Tuesday, March 20, 2007

10-year-old poem, nothing has changed

GONE TO DOGS

The century ends and a world has overcome.
Shelves of photographs in boxes simmer in the fecal basement.
The family suffocates under the protection of overgrown morning glories and siding made by vines, evolving hourly, green of unknown genesis.
The garage, so tired, decides to lie on its side, the attempted roof buckling, laughing at the faux paintjob no longer able to support its longing to sleep.
Rabbits in cages peer patiently at compost heaps and a computer box, stained black by saturation from seeping milk jugs filled with used motor oil, waiting for the toxic disposal day, Godot day.
The blind wife collects old socks and washrags lost beneath the clothesline, a task like sweeping the coast of sand.
Left-handed children, frustrated with the smears and jumbled spelling of pens beneath their fists, turn to television.
The husband watches the entertainment of employment as it recedes from reach, taking life with it, giving nothing back.

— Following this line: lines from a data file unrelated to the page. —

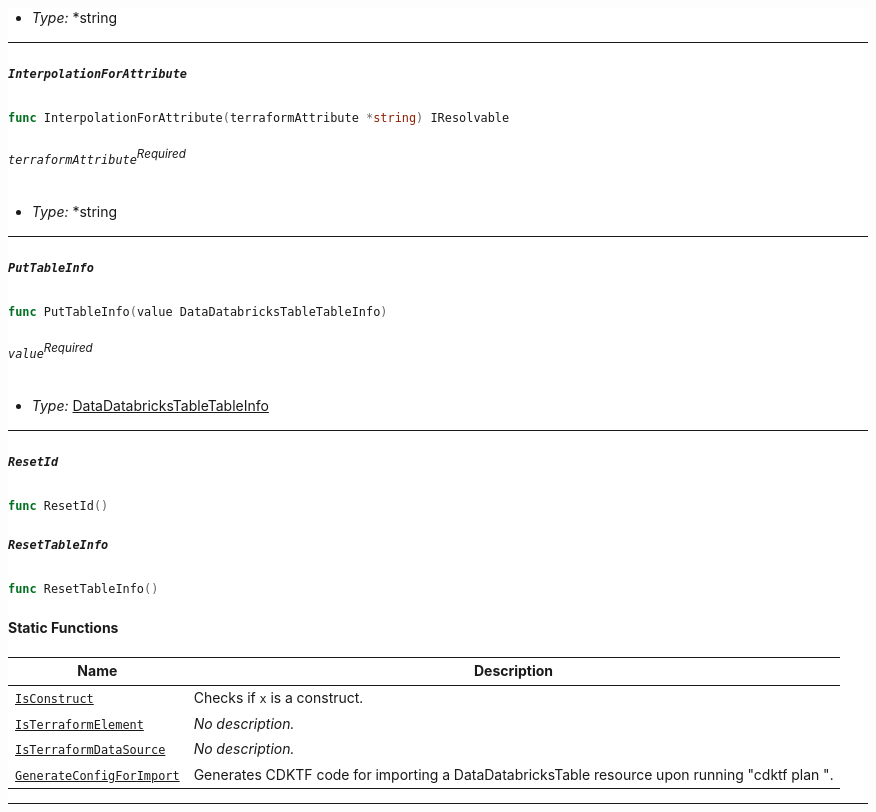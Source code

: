 - *Type:* *string

---

##### `InterpolationForAttribute` <a name="InterpolationForAttribute" id="@cdktf/provider-databricks.dataDatabricksTable.DataDatabricksTable.interpolationForAttribute"></a>

```go
func InterpolationForAttribute(terraformAttribute *string) IResolvable
```

###### `terraformAttribute`<sup>Required</sup> <a name="terraformAttribute" id="@cdktf/provider-databricks.dataDatabricksTable.DataDatabricksTable.interpolationForAttribute.parameter.terraformAttribute"></a>

- *Type:* *string

---

##### `PutTableInfo` <a name="PutTableInfo" id="@cdktf/provider-databricks.dataDatabricksTable.DataDatabricksTable.putTableInfo"></a>

```go
func PutTableInfo(value DataDatabricksTableTableInfo)
```

###### `value`<sup>Required</sup> <a name="value" id="@cdktf/provider-databricks.dataDatabricksTable.DataDatabricksTable.putTableInfo.parameter.value"></a>

- *Type:* <a href="#@cdktf/provider-databricks.dataDatabricksTable.DataDatabricksTableTableInfo">DataDatabricksTableTableInfo</a>

---

##### `ResetId` <a name="ResetId" id="@cdktf/provider-databricks.dataDatabricksTable.DataDatabricksTable.resetId"></a>

```go
func ResetId()
```

##### `ResetTableInfo` <a name="ResetTableInfo" id="@cdktf/provider-databricks.dataDatabricksTable.DataDatabricksTable.resetTableInfo"></a>

```go
func ResetTableInfo()
```

#### Static Functions <a name="Static Functions" id="Static Functions"></a>

| **Name** | **Description** |
| --- | --- |
| <code><a href="#@cdktf/provider-databricks.dataDatabricksTable.DataDatabricksTable.isConstruct">IsConstruct</a></code> | Checks if `x` is a construct. |
| <code><a href="#@cdktf/provider-databricks.dataDatabricksTable.DataDatabricksTable.isTerraformElement">IsTerraformElement</a></code> | *No description.* |
| <code><a href="#@cdktf/provider-databricks.dataDatabricksTable.DataDatabricksTable.isTerraformDataSource">IsTerraformDataSource</a></code> | *No description.* |
| <code><a href="#@cdktf/provider-databricks.dataDatabricksTable.DataDatabricksTable.generateConfigForImport">GenerateConfigForImport</a></code> | Generates CDKTF code for importing a DataDatabricksTable resource upon running "cdktf plan <stack-name>". |

---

Spires of churches write edicts against thought and history, against old prison bars that turned invisible but never disappeared.
He averts his eyes from the collapse. Dazzling multi-million dollar images. Impromptu escapes to foreign deserts, rainforests, and landscapes of skyscrapers. He lopes back to cave, the shelter lacking rainspouts but has flowers.

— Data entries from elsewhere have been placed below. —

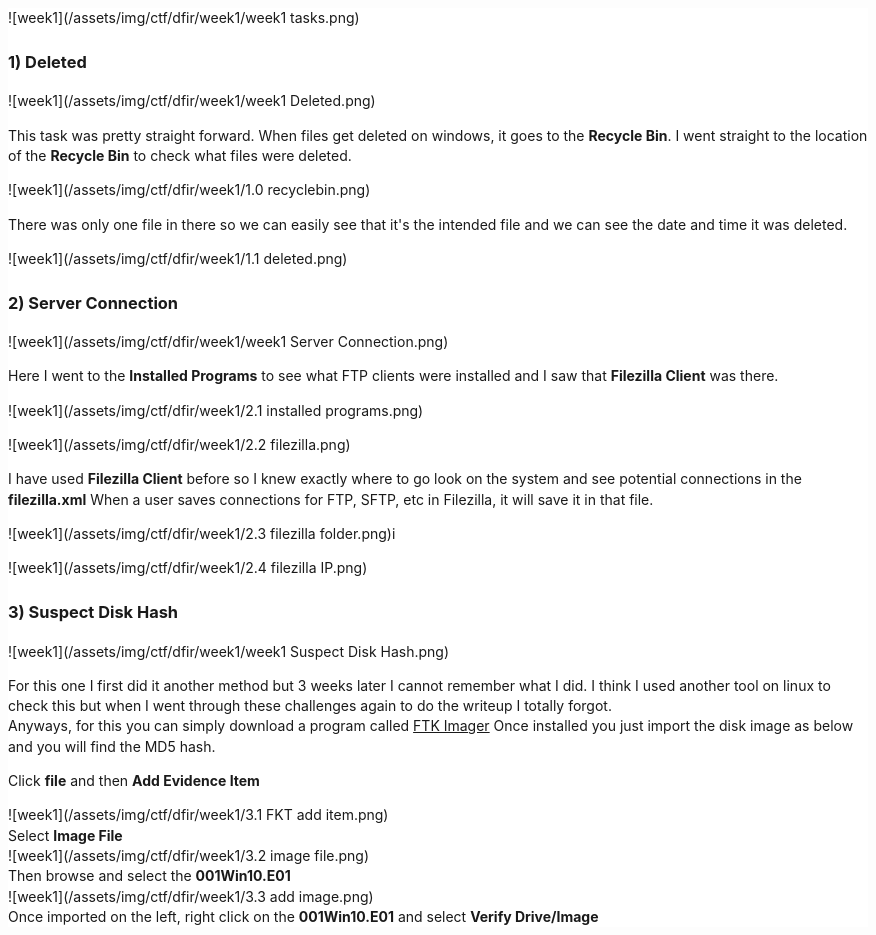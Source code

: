![week1](/assets/img/ctf/dfir/week1/week1 tasks.png)

### 1) Deleted

![week1](/assets/img/ctf/dfir/week1/week1 Deleted.png)

This task was pretty straight forward. When files get deleted on windows, it goes to the <b>Recycle Bin</b>.
I went straight to the location of the <b>Recycle Bin</b> to check what files were deleted.

![week1](/assets/img/ctf/dfir/week1/1.0 recyclebin.png)

There was only one file in there so we can easily see that it's the intended file and we can see the date and time it was deleted.

![week1](/assets/img/ctf/dfir/week1/1.1 deleted.png)

### 2) Server Connection

![week1](/assets/img/ctf/dfir/week1/week1 Server Connection.png)

Here I went to the <b>Installed Programs</b> to see what FTP clients were installed and I saw that <b>Filezilla Client</b> was there.

![week1](/assets/img/ctf/dfir/week1/2.1 installed programs.png)

![week1](/assets/img/ctf/dfir/week1/2.2 filezilla.png)

I have used <b>Filezilla Client</b> before so I knew exactly where to go look on the system and see potential connections in the <b>filezilla.xml</b>
When a user saves connections for FTP, SFTP, etc in Filezilla, it will save it in that file.

![week1](/assets/img/ctf/dfir/week1/2.3 filezilla folder.png)i

![week1](/assets/img/ctf/dfir/week1/2.4 filezilla IP.png)

### 3) Suspect Disk Hash

![week1](/assets/img/ctf/dfir/week1/week1 Suspect Disk Hash.png)

For this one I first did it another method but 3 weeks later I cannot remember what I did. I think I used another tool on linux to check this but when I went through these challenges again to do the writeup I totally forgot.
<br>
Anyways, for this you can simply download a program called [FTK Imager](https://accessdata.com/products-services/forensic-toolkit-ftk/ftkimager)
Once installed you just import the disk image as below and you will find the MD5 hash.

Click <b>file</b> and then <b>Add Evidence Item</b>

![week1](/assets/img/ctf/dfir/week1/3.1 FKT add item.png)
<br>
Select <b>Image File</b>
<br>
![week1](/assets/img/ctf/dfir/week1/3.2 image file.png)
<br>
Then browse and select the <b>001Win10.E01</b>
<br>
![week1](/assets/img/ctf/dfir/week1/3.3 add image.png)
<br>
Once imported on the left, right click on the <b>001Win10.E01</b> and select <b>Verify Drive/Image</b>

His pot belly sloshes and his age exceeds others who molded in advance, Poe, Kerouac, artists with AIDS...
The jungle groundhog, fat and happy, thrives, building a parallel submansion beneath the floor of 1930s garage, what's left of it, cracked multi-level cement for rare basketball tosses and shows of forced energy. Form is lost; even the sonnet slinks away, looking for more money.
They pool resources and buy labels for clothes, named after gods of speed and ice: Nike, Calvin, Surge.